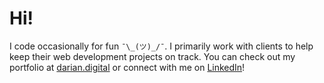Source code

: # Hi! 
I code occasionally for fun `¯\_(ツ)_/¯`. I primarily work with clients to help keep their web development projects on track. You can check out my portfolio at [darian.digital](https://darian.digital) or connect with me on [LinkedIn](https://www.linkedin.com/in/darian-nocera/)!
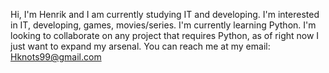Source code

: Hi, I'm Henrik and I am currently studying IT and developing.
I'm interested in IT, developing, games, movies/series.
I'm currently learning Python.
I'm looking to collaborate on any project that requires Python, as of right now I just want to expand my arsenal.
You can reach me at my email: Hknots99@gmail.com
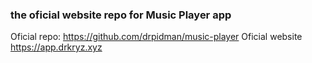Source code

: ### the oficial website repo for Music Player app

Oficial repo: https://github.com/drpidman/music-player
Oficial website https://app.drkryz.xyz
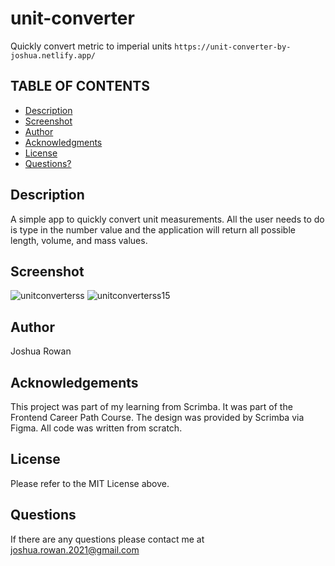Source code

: # unit-converter
Quickly convert metric to imperial units
`https://unit-converter-by-joshua.netlify.app/`

## TABLE OF CONTENTS

* [Description](#description)
* [Screenshot](#screenshot)
* [Author ](#author)
* [Acknowledgments](#acknowledgments)
* [License](#license)
* [Questions?](#questions?)

## Description
A simple app to quickly convert unit measurements. All the user needs to do is type in the number value and the application will return all possible length, volume, and mass values.

## Screenshot
![unitconverterss](https://github.com/joshua-rowan/unit-converter/assets/127271690/ccb39d2e-7bee-448d-bd64-73f8831c8145)
![unitconverterss15](https://github.com/joshua-rowan/unit-converter/assets/127271690/95a83e6d-405d-413a-a16d-d3da40bd4a91)


## Author
Joshua Rowan

## Acknowledgements
This project was part of my learning from Scrimba.  It was part of the Frontend Career Path Course. The design was provided by Scrimba via Figma. All code was written from scratch.

## License
Please refer to the MIT License above.

## Questions
If there are any questions please contact me at joshua.rowan.2021@gmail.com
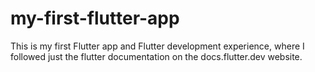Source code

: # my-first-flutter-app

This is my first Flutter app and Flutter development experience, where I followed just the flutter documentation on the docs.flutter.dev website. 
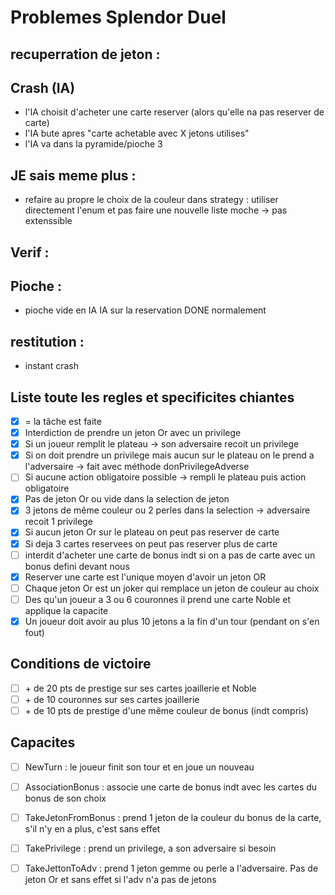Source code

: # Problemes Splendor Duel

## recuperration de jeton :

## Crash (IA)
* l'IA choisit d'acheter une carte reserver (alors qu'elle na pas reserver de carte)
* l'IA bute apres "carte achetable avec X jetons utilises"
* l'IA va dans la pyramide/pioche 3

## JE sais meme plus :
* refaire au propre le choix de la couleur dans strategy : utiliser directement l'enum et pas faire une nouvelle liste moche -> pas extenssible

## Verif :

## Pioche : 
* pioche vide en IA IA sur la reservation DONE normalement 

## restitution :
* instant crash

## Liste toute les regles et specificites chiantes
- [x] = la tâche est faite
- [x] Interdiction de prendre un jeton Or avec un privilege
- [x] Si un joueur remplit le plateau -> son adversaire recoit un privilege
- [x] Si on doit prendre un privilege mais aucun sur le plateau on le prend a l'adversaire -> fait avec méthode donPrivilegeAdverse
- [ ] Si aucune action obligatoire possible -> rempli le plateau puis action obligatoire
- [x] Pas de jeton Or ou vide dans la selection de jeton 
- [x] 3 jetons de même couleur ou 2 perles dans la selection -> adversaire recoit 1 privilege
- [x] Si aucun jeton Or sur le plateau on peut pas reserver de carte
- [x] Si deja 3 cartes reservees on peut pas reserver plus de carte
- [ ] interdit d'acheter une carte de bonus indt si on a pas de carte avec un bonus defini devant nous
- [x] Reserver une carte est l'unique moyen d'avoir un jeton OR
- [ ] Chaque jeton Or est un joker qui remplace un jeton de couleur au choix
- [ ] Des qu'un joueur a 3 ou 6 couronnes il prend une carte Noble et applique la capacite
- [x] Un joueur doit avoir au plus 10 jetons a la fin d'un tour (pendant on s'en fout)

## Conditions de victoire
- [ ] \+ de 20 pts de prestige sur ses cartes joaillerie et Noble
- [ ] \+ de 10 couronnes sur ses cartes joaillerie
- [ ] \+ de 10 pts de prestige d'une même couleur de bonus (indt compris)

## Capacites
- [ ] NewTurn : le joueur finit son tour et en joue un nouveau
- [ ] AssociationBonus : associe une carte de bonus indt avec les cartes du bonus de son choix
- [ ] TakeJetonFromBonus : prend 1 jeton de la couleur du bonus de la carte, s'il n'y en a plus, c'est sans effet
- [ ] TakePrivilege : prend un privilege, a son adversaire si besoin
- [ ] TakeJettonToAdv : prend 1 jeton gemme ou perle a l'adversaire. Pas de jeton Or et sans effet si l'adv n'a pas de jetons

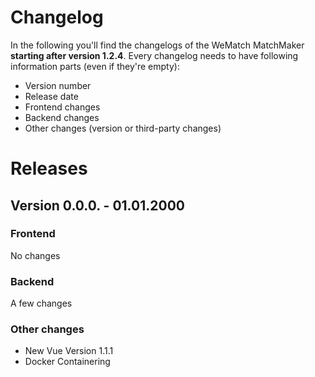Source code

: # Changelog
In the following you'll find the changelogs of the WeMatch MatchMaker **starting after version 1.2.4**. Every changelog needs to have following information parts (even if they're empty):

- Version number
- Release date
- Frontend changes
- Backend changes
- Other changes (version or third-party changes)

# Releases

## Version 0.0.0. - 01.01.2000

### Frontend
No changes

### Backend
A few changes

### Other changes
- New Vue Version 1.1.1
- Docker Containering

┄┄┄┄┄┄┄┄┄┄

ABOUT THIS TASK:
Every record above must be copied exactly; none of the pictures belong in the copy.

ANSWER TO THE EXERCISE:
Source code

: # Hi! 
I code occasionally for fun `¯\_(ツ)_/¯`. I primarily work with clients to help keep their web development projects on track. You can check out my portfolio at [darian.digital](https://darian.digital) or connect with me on [LinkedIn](https://www.linkedin.com/in/darian-nocera/)!
Source code

: Hi, I'm Henrik and I am currently studying IT and developing.
I'm interested in IT, developing, games, movies/series.
I'm currently learning Python.
I'm looking to collaborate on any project that requires Python, as of right now I just want to expand my arsenal.
You can reach me at my email: Hknots99@gmail.com
Source code

: ### the oficial website repo for Music Player app

Oficial repo: https://github.com/drpidman/music-player
Oficial website https://app.drkryz.xyz
Source code

: # unit-converter
Quickly convert metric to imperial units
`https://unit-converter-by-joshua.netlify.app/`

## TABLE OF CONTENTS

* [Description](#description)
* [Screenshot](#screenshot)
* [Author ](#author)
* [Acknowledgments](#acknowledgments)
* [License](#license)
* [Questions?](#questions?)

## Description
A simple app to quickly convert unit measurements. All the user needs to do is type in the number value and the application will return all possible length, volume, and mass values.

## Screenshot
![unitconverterss](https://github.com/joshua-rowan/unit-converter/assets/127271690/ccb39d2e-7bee-448d-bd64-73f8831c8145)
![unitconverterss15](https://github.com/joshua-rowan/unit-converter/assets/127271690/95a83e6d-405d-413a-a16d-d3da40bd4a91)


## Author
Joshua Rowan

## Acknowledgements
This project was part of my learning from Scrimba.  It was part of the Frontend Career Path Course. The design was provided by Scrimba via Figma. All code was written from scratch.

## License
Please refer to the MIT License above.

## Questions
If there are any questions please contact me at joshua.rowan.2021@gmail.com
Source code

: # my-first-flutter-app

This is my first Flutter app and Flutter development experience, where I followed just the flutter documentation on the docs.flutter.dev website. 
Source code

: # Problemes Splendor Duel

## recuperration de jeton :

## Crash (IA)
* l'IA choisit d'acheter une carte reserver (alors qu'elle na pas reserver de carte)
* l'IA bute apres "carte achetable avec X jetons utilises"
* l'IA va dans la pyramide/pioche 3

## JE sais meme plus :
* refaire au propre le choix de la couleur dans strategy : utiliser directement l'enum et pas faire une nouvelle liste moche -> pas extenssible

## Verif :

## Pioche : 
* pioche vide en IA IA sur la reservation DONE normalement 

## restitution :
* instant crash

## Liste toute les regles et specificites chiantes
- [x] = la tâche est faite
- [x] Interdiction de prendre un jeton Or avec un privilege
- [x] Si un joueur remplit le plateau -> son adversaire recoit un privilege
- [x] Si on doit prendre un privilege mais aucun sur le plateau on le prend a l'adversaire -> fait avec méthode donPrivilegeAdverse
- [ ] Si aucune action obligatoire possible -> rempli le plateau puis action obligatoire
- [x] Pas de jeton Or ou vide dans la selection de jeton 
- [x] 3 jetons de même couleur ou 2 perles dans la selection -> adversaire recoit 1 privilege
- [x] Si aucun jeton Or sur le plateau on peut pas reserver de carte
- [x] Si deja 3 cartes reservees on peut pas reserver plus de carte
- [ ] interdit d'acheter une carte de bonus indt si on a pas de carte avec un bonus defini devant nous
- [x] Reserver une carte est l'unique moyen d'avoir un jeton OR
- [ ] Chaque jeton Or est un joker qui remplace un jeton de couleur au choix
- [ ] Des qu'un joueur a 3 ou 6 couronnes il prend une carte Noble et applique la capacite
- [x] Un joueur doit avoir au plus 10 jetons a la fin d'un tour (pendant on s'en fout)

## Conditions de victoire
- [ ] \+ de 20 pts de prestige sur ses cartes joaillerie et Noble
- [ ] \+ de 10 couronnes sur ses cartes joaillerie
- [ ] \+ de 10 pts de prestige d'une même couleur de bonus (indt compris)

## Capacites
- [ ] NewTurn : le joueur finit son tour et en joue un nouveau
- [ ] AssociationBonus : associe une carte de bonus indt avec les cartes du bonus de son choix
- [ ] TakeJetonFromBonus : prend 1 jeton de la couleur du bonus de la carte, s'il n'y en a plus, c'est sans effet
- [ ] TakePrivilege : prend un privilege, a son adversaire si besoin
- [ ] TakeJettonToAdv : prend 1 jeton gemme ou perle a l'adversaire. Pas de jeton Or et sans effet si l'adv n'a pas de jetons

Source code

: # Changelog
In the following you'll find the changelogs of the WeMatch MatchMaker **starting after version 1.2.4**. Every changelog needs to have following information parts (even if they're empty):

- Version number
- Release date
- Frontend changes
- Backend changes
- Other changes (version or third-party changes)

# Releases

## Version 0.0.0. - 01.01.2000

### Frontend
No changes

### Backend
A few changes

### Other changes
- New Vue Version 1.1.1
- Docker Containering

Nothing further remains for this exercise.